Chi va al mulino s’infarina, Soldi nostri del 29 agosto

Ricordate le intemerate grillesche contro la “casta”? In nome del “cambiamento” è stato chiesto lo scorso anno il voto degli Italiani. Cambiamento sì, ma in peggio. Non ricordo che la Prima e la cosiddetta Seconda Repubblica abbiano offerto uno spettacolo simile a quello cui abbiamo assistito in occasione di questa crisi di governo. Il potere logora evidentemente anche chi lo esercita, non solo chi non ce l’ha, secondo il celebre detto andreottiano, e l’attaccamento alla seggiola è immutabile sotto ogni regime. Realpolitik, si dirà, e certamente è così, ma la spettacolarizzazione delle giravolte non giova all’immagine degli attori sulla scena politica. Giravolte che ci sono sempre state, anche in passato, ma avvenivano con maggiore discrezione, in forme riservate. Mentre scrivo non conosco gli sviluppi della crisi politica che si chiuderà, credo, proprio nel momento in cui il giornale andrà in stampa. Non faccio pronostici, ma mi limito a riportare un passo di Giuseppe Pontiggia, grande scrittore e critico letterario, a dimostrazione che i problemi italici sono sempre gli stessi: “Aumentare le pensioni, diminuire il debito pubblico, difendere lo stato sociale, ridurre il carico fiscale, mantenere i diritti acquisiti, combattere la disoccupazione, incrementare il risparmio, incentivare i consumi. Che cosa è, una sciarada, un rebus, il gioco dei contrari? No, è un programma.
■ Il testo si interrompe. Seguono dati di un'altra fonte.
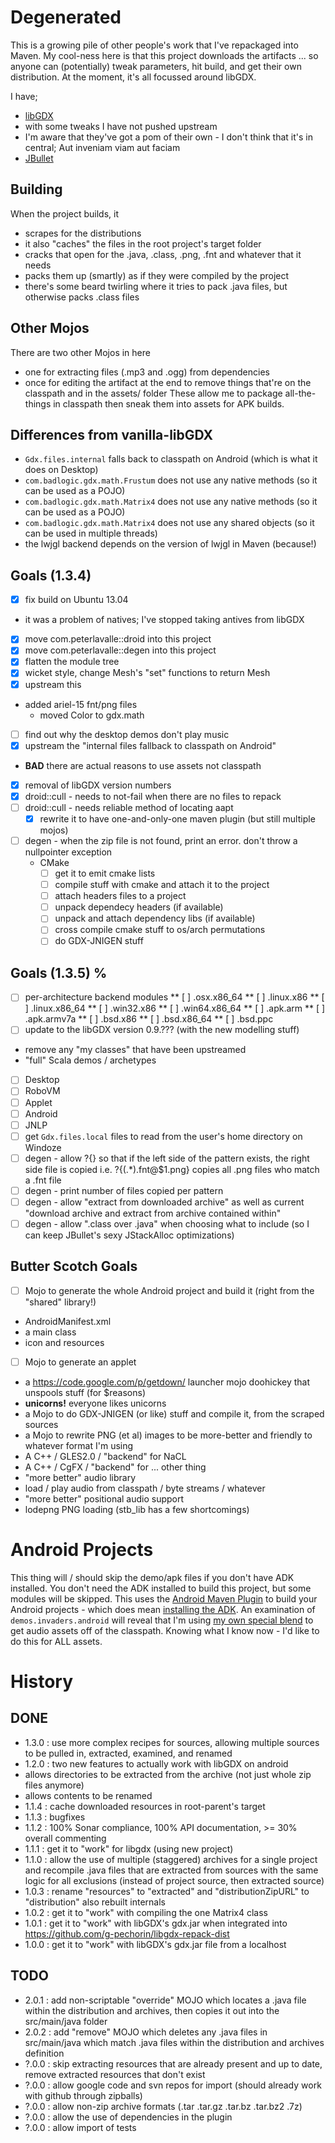 Degenerated
===========

This is a growing pile of other people's work that I've repackaged into Maven.
My cool-ness here is that this project downloads the artifacts ... so anyone can (potentially) tweak parameters, hit build, and get their own distribution.
At the moment, it's all focussed around libGDX.

I have;

 * [libGDX](http://libgdx.badlogicgames.com/)
  * with some tweaks I have not pushed upstream
  * I'm aware that they've got a pom of their own - I don't think that it's in central; Aut inveniam viam aut faciam
 * [JBullet](http://jbullet.advel.cz/)


Building
-------
When the project builds, it
 * scrapes for the distributions
  * it also "caches" the files in the root project's target folder
 * cracks that open for the .java, .class, .png, .fnt and whatever that it needs
 * packs them up (smartly) as if they were compiled by the project
  * there's some beard twirling where it tries to pack .java files, but otherwise packs .class files

Other Mojos
-----------
There are two other Mojos in here
 * one for extracting files (.mp3 and .ogg) from dependencies
 * once for editing the artifact at the end to remove things that're on the classpath and in the assets/ folder
These allow me to package all-the-things in classpath then sneak them into assets for APK builds.

Differences from vanilla-libGDX
-------------------------------
 * `Gdx.files.internal` falls back to classpath on Android (which is what it does on Desktop)
 * `com.badlogic.gdx.math.Frustum` does not use any native methods (so it can be used as a POJO)
 * `com.badlogic.gdx.math.Matrix4` does not use any native methods (so it can be used as a POJO)
 * `com.badlogic.gdx.math.Matrix4` does not use any shared objects (so it can be used in multiple threads)
 * the lwjgl backend depends on the version of lwjgl in Maven (because!)

Goals (1.3.4)
------------------
 * [x] fix build on Ubuntu 13.04
  * it was a problem of natives; I've stopped taking antives from libGDX
 * [x] move com.peterlavalle::droid into this project
 * [x] move com.peterlavalle::degen into this project
 * [x] flatten the module tree
 * [x] wicket style, change Mesh's "set" functions to return Mesh
  * [x] upstream this
 * added ariel-15 fnt/png files
	* moved Color to gdx.math
 * [ ] find out why the desktop demos don't play music
 * [x] upstream the "internal files fallback to classpath on Android"
  * __BAD__ there are actual reasons to use assets not classpath
 * [x] removal of libGDX version numbers
 * [x] droid::cull - needs to not-fail when there are no files to repack
 * [ ] droid::cull - needs reliable method of locating aapt
	* [x] rewrite it to have one-and-only-one maven plugin (but still multiple mojos)
 * [ ] degen - when the zip file is not found, print an error. don't throw a nullpointer exception
	* CMake
		* [ ] get it to emit cmake lists
		* [ ] compile stuff with cmake and attach it to the project
		* [ ] attach headers files to a project
		* [ ] unpack dependecy headers (if available)
		* [ ] unpack and attach dependency libs (if available)
		* [ ] cross compile cmake stuff to os/arch permutations
		* [ ] do GDX-JNIGEN stuff
 
Goals (1.3.5)                                 %
------------------
 * [ ] per-architecture backend modules
		** [ ] .osx.x86_64
		** [ ] .linux.x86
		** [ ] .linux.x86_64
		** [ ] .win32.x86
		** [ ] .win64.x86_64
		** [ ] .apk.arm
		** [ ] .apk.armv7a
		** [ ] .bsd.x86
		** [ ] .bsd.x86_64
		** [ ] .bsd.ppc
 * [ ] update to the libGDX version 0.9.??? (with the new modelling stuff)
  * remove any "my classes" that have been upstreamed
 * "full" Scala demos / archetypes
  * [ ] Desktop
  * [ ] RoboVM
  * [ ] Applet
  * [ ] Android
  * [ ] JNLP
 * [ ] get `Gdx.files.local` files to read from the user's home directory on Windoze
 * [ ] degen - allow ?{} so that if the left side of the pattern exists, the right side file is copied i.e. ?{(.*)\.fnt@$1.png} copies all .png files who match a .fnt file
 * [ ] degen - print number of files copied per pattern
 * [ ] degen - allow "extract from downloaded archive" as well as current "download archive and extract from archive contained within"
 * [ ] degen - allow ".class over .java" when choosing what to include (so I can keep JBullet's sexy JStackAlloc optimizations)

Butter Scotch Goals
-------------------
 * [ ] Mojo to generate the whole Android project and build it (right from the "shared" library!)
  * AndroidManifest.xml
  * a main class
  * icon and resources
 * [ ] Mojo to generate an applet
 * a https://code.google.com/p/getdown/ launcher mojo doohickey that unspools stuff (for $reasons)
 * __unicorns!__ everyone likes unicorns
 * a Mojo to do GDX-JNIGEN (or like) stuff and compile it, from the scraped sources
 * a Mojo to rewrite PNG (et al) images to be more-better and friendly to whatever format I'm using
 * A C++ / GLES2.0 / "backend" for NaCL
 * A C++ / CgFX / "backend" for ... other thing
 * "more better" audio library
  * load / play audio from classpath / byte streams / whatever
  * "more better" positional audio support
 * lodepng PNG loading (stb_lib has a few shortcomings)

Android Projects
================
This thing will / should skip the demo/apk files if you don't have ADK installed.
You don't need the ADK installed to build this project, but some modules will be skipped.
This uses the [Android Maven Plugin](http://code.google.com/p/maven-android-plugin/) to build your Android projects - which does mean [installing the ADK](http://code.google.com/p/maven-android-plugin/wiki/GettingStarted).
An examination of `demos.invaders.android` will reveal that I'm using [my own special blend](???) to get audio assets off of the classpath.
Knowing what I know now - I'd like to do this for ALL assets.

History
=======
DONE
----
 * 1.3.0 : use more complex recipes for sources, allowing multiple sources to be pulled in, extracted, examined, and renamed
 * 1.2.0 : two new features to actually work with libGDX on android
  * allows directories to be extracted from the archive (not just whole zip files anymore)
  * allows contents to be renamed
 * 1.1.4 : cache downloaded resources in root-parent's target
 * 1.1.3 : bugfixes
 * 1.1.2 : 100% Sonar compliance, 100% API documentation, >= 30% overall commenting
 * 1.1.1 : get it to "work" for libgdx (using new project)
 * 1.1.0 : allow the use of multiple (staggered) archives for a single project and recompile .java files that are extracted from sources with the same logic for all exclusions (instead of project source, then extracted source)
 * 1.0.3 : rename "resources" to "extracted" and "distributionZipURL" to "distribution" also rebuilt internals
 * 1.0.2 : get it to "work" with compiling the one Matrix4 class
 * 1.0.1 : get it to "work" with libGDX's gdx.jar when integrated into https://github.com/g-pechorin/libgdx-repack-dist
 * 1.0.0 : get it to "work" with libGDX's gdx.jar file from a localhost


TODO
----
 * 2.0.1 : add non-scriptable "override" MOJO which locates a .java file within the distribution and archives, then copies it out into the src/main/java folder
 * 2.0.2 : add "remove" MOJO which deletes any .java files in src/main/java which match .java files within the distribution and archives definition
 * ?.0.0 : skip extracting resources that are already present and up to date, remove extracted resources that don't exist
 * ?.0.0 : allow google code and svn repos for import (should already work with github through zipballs)
 * ?.0.0 : allow non-zip archive formats (.tar .tar.gz .tar.bz .tar.bz2 .7z)
 * ?.0.0 : allow the use of dependencies in the plugin
 * ?.0.0 : allow import of tests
Il sogno di ogni politico è far proprie le ragioni del concorrente e sostituirsi a lui. Non sono partiti (partes), sono totalità. La coabitazione coatta degli opposti, che nella retorica si chiamava ossimoro, è diventata la figura della convivenza ideologica. La politica in Italia è un problema linguistico. Fare i conti con le parole è meglio che fare i conti. Né tagli né tasse, intima al governo un ministro che ne fa parte. E come si raccoglie il denaro?”.